## GOAL OF THE EXERCISE:
Find all lines in the listing that include the word "offspring", then copy them.
□ □ □ □ □
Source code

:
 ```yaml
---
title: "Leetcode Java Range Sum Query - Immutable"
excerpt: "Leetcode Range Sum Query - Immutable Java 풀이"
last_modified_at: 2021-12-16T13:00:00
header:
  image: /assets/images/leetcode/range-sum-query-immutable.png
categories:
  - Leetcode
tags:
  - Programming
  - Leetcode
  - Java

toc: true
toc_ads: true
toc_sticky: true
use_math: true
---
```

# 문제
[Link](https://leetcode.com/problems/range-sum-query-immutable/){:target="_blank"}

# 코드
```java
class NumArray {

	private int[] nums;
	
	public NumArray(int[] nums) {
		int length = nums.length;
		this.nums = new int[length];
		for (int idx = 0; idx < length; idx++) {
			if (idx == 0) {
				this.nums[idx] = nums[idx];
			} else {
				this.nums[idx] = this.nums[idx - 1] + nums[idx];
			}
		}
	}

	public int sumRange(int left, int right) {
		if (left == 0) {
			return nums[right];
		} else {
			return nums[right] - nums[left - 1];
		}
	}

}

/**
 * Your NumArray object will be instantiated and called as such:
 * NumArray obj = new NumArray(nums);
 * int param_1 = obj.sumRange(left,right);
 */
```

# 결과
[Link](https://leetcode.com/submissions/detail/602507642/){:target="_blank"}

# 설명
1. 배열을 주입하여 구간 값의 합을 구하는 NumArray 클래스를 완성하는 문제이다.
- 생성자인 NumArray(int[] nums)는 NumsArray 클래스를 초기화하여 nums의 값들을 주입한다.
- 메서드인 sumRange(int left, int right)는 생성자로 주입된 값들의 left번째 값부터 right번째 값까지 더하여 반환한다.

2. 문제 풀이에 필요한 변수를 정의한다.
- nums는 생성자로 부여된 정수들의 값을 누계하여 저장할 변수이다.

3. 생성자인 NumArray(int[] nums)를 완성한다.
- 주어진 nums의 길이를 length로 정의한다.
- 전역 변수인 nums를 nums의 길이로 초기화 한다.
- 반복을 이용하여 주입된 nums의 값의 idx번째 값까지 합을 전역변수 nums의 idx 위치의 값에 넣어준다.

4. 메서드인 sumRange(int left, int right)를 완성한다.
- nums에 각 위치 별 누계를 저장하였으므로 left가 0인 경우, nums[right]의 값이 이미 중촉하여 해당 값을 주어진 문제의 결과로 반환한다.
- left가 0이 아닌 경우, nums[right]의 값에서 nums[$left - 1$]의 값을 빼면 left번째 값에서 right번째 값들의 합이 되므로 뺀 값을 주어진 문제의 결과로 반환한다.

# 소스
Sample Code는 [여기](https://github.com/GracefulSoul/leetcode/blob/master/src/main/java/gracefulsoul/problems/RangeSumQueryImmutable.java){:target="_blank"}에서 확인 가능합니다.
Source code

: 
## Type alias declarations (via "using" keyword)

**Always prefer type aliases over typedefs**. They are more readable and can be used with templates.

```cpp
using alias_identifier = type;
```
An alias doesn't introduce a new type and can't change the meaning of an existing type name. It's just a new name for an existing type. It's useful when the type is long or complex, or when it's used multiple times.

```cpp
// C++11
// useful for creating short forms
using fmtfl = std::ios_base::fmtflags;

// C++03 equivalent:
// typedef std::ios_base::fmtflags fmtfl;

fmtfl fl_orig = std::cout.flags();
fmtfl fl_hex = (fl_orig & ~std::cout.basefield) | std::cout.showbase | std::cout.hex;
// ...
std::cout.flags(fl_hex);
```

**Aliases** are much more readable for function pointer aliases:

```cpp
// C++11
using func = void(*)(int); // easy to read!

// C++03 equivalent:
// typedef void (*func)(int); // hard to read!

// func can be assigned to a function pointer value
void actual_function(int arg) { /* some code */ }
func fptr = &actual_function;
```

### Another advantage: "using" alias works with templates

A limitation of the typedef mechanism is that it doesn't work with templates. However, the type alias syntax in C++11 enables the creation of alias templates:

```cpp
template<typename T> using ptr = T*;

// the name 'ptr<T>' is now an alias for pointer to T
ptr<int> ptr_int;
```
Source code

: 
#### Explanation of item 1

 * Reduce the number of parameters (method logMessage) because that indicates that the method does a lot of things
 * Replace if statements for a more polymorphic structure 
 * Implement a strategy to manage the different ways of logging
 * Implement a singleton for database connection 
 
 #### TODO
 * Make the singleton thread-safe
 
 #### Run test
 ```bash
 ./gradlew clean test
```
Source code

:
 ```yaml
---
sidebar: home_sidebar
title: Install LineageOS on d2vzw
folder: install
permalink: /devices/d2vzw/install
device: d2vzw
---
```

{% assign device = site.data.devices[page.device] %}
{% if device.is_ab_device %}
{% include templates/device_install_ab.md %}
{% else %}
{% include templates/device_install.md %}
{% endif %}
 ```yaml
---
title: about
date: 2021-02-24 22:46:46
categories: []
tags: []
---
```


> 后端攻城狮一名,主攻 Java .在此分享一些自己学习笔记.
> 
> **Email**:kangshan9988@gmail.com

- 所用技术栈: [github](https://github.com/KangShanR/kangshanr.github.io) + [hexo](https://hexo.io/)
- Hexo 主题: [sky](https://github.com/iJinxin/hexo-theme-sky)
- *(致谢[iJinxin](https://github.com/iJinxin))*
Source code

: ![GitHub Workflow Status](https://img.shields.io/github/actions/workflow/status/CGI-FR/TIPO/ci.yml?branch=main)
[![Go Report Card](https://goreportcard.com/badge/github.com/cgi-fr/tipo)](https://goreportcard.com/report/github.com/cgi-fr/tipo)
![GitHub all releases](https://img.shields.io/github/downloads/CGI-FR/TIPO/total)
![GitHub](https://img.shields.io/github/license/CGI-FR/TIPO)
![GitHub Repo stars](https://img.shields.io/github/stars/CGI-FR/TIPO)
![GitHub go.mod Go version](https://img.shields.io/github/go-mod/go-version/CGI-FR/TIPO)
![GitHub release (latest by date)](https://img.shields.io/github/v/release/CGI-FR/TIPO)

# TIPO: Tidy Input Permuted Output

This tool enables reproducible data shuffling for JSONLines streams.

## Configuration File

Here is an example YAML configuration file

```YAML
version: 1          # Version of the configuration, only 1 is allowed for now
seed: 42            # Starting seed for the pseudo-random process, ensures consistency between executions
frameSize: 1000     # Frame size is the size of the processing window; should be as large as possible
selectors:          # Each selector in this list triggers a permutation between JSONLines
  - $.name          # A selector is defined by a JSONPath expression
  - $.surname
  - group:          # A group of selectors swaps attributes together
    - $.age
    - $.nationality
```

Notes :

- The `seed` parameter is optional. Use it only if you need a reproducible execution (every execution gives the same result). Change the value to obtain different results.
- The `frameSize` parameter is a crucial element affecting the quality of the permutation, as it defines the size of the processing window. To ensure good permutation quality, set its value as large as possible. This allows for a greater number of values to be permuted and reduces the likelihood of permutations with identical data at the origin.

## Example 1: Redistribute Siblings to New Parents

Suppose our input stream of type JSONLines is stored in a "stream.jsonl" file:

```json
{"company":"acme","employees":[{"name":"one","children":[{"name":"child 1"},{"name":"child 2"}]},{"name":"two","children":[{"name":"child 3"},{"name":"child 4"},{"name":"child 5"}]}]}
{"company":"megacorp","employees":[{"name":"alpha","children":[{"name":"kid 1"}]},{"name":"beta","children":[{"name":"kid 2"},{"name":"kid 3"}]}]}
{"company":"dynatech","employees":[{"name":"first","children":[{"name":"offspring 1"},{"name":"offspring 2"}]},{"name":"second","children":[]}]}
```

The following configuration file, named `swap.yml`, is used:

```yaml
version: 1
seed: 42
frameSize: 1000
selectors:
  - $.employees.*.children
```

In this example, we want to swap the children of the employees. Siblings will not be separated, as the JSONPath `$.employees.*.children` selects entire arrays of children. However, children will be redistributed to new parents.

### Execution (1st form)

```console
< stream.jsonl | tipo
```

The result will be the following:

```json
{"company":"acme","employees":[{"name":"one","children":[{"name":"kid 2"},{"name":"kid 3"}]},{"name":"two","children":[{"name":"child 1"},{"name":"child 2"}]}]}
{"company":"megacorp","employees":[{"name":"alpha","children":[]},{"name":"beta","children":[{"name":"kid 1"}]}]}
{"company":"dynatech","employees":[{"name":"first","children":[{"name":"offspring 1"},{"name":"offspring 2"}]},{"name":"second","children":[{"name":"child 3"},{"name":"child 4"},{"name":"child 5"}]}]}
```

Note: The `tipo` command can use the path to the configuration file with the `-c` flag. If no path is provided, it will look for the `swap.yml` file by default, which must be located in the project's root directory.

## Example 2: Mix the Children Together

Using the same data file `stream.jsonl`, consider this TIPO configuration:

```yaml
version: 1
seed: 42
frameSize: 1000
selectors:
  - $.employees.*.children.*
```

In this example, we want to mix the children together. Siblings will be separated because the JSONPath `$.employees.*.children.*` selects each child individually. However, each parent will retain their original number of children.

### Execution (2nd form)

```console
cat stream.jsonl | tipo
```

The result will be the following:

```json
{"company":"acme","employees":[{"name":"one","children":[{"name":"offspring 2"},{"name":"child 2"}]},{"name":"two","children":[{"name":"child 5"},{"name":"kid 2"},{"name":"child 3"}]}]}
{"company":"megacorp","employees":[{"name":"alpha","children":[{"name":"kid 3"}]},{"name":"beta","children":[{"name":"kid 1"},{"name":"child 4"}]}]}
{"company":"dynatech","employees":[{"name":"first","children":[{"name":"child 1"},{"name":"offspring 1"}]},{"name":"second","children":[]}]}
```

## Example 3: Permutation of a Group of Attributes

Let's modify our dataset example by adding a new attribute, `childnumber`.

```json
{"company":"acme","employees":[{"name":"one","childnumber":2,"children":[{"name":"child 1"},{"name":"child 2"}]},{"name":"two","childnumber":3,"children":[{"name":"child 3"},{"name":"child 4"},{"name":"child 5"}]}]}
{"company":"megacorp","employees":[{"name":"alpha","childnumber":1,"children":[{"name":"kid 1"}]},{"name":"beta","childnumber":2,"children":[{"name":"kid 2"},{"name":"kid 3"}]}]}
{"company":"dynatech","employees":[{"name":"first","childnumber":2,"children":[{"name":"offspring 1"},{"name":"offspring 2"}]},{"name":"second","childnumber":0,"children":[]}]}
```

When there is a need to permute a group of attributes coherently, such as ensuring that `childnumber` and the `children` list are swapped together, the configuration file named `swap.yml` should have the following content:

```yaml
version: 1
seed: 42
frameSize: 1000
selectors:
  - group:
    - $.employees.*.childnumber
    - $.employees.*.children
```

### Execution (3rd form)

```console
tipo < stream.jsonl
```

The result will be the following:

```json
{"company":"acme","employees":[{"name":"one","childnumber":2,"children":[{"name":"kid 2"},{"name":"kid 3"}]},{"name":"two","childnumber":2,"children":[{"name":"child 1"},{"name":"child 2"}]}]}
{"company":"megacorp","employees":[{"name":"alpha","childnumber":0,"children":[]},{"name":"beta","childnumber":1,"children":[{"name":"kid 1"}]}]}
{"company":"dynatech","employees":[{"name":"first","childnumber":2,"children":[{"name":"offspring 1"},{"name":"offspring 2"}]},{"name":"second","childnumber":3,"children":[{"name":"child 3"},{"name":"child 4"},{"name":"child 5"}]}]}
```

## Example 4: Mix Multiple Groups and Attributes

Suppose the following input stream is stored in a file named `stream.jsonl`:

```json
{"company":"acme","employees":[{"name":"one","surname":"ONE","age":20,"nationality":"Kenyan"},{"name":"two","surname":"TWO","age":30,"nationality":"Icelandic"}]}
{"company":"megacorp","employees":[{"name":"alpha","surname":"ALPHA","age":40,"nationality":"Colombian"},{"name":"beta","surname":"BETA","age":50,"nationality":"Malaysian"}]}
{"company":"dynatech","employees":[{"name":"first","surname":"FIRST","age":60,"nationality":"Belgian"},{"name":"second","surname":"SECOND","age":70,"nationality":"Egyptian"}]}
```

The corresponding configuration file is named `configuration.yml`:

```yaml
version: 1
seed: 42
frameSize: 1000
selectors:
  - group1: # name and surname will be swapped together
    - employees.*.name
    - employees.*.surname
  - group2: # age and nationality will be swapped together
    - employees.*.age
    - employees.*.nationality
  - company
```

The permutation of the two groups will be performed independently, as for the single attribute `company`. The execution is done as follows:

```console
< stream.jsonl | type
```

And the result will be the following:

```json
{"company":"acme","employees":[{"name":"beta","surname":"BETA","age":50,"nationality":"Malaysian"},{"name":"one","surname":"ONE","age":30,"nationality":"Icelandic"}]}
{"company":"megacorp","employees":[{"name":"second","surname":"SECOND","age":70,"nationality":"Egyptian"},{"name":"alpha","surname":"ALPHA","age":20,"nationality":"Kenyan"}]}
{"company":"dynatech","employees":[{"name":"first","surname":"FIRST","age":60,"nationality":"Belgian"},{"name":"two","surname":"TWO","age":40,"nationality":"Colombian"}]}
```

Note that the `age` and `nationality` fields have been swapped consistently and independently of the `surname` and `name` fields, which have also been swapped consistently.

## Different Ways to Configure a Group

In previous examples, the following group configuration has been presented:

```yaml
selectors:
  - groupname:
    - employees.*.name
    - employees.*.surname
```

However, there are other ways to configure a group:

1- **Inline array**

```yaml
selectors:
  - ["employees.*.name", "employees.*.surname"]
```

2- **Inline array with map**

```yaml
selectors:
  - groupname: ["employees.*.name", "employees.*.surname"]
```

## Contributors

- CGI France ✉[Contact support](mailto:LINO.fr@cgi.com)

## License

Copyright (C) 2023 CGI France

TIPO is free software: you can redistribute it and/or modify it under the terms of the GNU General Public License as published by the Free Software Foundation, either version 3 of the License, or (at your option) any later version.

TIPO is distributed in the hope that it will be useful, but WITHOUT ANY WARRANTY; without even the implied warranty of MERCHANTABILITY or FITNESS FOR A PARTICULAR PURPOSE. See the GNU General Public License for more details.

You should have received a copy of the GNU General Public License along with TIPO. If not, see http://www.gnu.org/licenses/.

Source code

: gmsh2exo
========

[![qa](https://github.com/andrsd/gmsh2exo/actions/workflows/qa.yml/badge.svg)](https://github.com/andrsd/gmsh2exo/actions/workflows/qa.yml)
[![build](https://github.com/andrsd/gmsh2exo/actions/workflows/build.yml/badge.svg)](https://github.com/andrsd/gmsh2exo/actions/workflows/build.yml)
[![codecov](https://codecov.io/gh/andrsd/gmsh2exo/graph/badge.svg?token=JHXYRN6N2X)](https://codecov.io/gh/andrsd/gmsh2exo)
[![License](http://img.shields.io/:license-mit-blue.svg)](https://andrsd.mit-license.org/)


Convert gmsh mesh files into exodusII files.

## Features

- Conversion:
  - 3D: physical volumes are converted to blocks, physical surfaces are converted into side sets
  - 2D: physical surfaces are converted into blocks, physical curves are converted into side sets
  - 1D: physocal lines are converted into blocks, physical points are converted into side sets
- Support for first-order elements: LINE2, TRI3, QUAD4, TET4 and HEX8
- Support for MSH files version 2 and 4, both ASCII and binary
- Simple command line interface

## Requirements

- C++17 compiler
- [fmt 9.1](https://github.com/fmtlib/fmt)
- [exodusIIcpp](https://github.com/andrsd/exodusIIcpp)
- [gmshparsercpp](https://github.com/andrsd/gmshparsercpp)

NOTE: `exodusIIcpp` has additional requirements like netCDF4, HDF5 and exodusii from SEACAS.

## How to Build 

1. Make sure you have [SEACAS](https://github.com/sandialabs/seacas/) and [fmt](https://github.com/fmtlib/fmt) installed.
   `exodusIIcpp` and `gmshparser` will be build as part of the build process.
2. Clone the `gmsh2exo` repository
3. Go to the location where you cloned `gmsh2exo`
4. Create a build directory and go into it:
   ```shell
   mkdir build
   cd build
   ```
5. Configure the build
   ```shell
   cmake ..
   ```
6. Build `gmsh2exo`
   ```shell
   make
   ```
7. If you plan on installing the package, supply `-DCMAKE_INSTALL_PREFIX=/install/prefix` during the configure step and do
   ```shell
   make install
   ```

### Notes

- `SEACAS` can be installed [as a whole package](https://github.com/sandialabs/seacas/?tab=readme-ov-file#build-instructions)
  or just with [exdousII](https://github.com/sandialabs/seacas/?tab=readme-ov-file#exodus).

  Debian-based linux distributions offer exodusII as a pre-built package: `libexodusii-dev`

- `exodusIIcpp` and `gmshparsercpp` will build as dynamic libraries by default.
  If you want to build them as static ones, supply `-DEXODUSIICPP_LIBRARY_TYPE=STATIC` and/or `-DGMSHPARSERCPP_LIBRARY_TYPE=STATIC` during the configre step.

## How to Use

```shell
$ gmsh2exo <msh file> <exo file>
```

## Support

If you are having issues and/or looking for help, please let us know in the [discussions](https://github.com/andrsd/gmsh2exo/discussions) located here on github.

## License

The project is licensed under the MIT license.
□ □ □ □ □
## ANSWER TO THIS PROBLEM:
{"company":"dynatech","employees":[{"name":"first","children":[{"name":"offspring 1"},{"name":"offspring 2"}]},{"name":"second","children":[]}]}
{"company":"dynatech","employees":[{"name":"first","children":[{"name":"offspring 1"},{"name":"offspring 2"}]},{"name":"second","children":[{"name":"child 3"},{"name":"child 4"},{"name":"child 5"}]}]}
{"company":"acme","employees":[{"name":"one","children":[{"name":"offspring 2"},{"name":"child 2"}]},{"name":"two","children":[{"name":"child 5"},{"name":"kid 2"},{"name":"child 3"}]}]}
{"company":"dynatech","employees":[{"name":"first","children":[{"name":"child 1"},{"name":"offspring 1"}]},{"name":"second","children":[]}]}
{"company":"dynatech","employees":[{"name":"first","childnumber":2,"children":[{"name":"offspring 1"},{"name":"offspring 2"}]},{"name":"second","childnumber":0,"children":[]}]}
{"company":"dynatech","employees":[{"name":"first","childnumber":2,"children":[{"name":"offspring 1"},{"name":"offspring 2"}]},{"name":"second","childnumber":3,"children":[{"name":"child 3"},{"name":"child 4"},{"name":"child 5"}]}]}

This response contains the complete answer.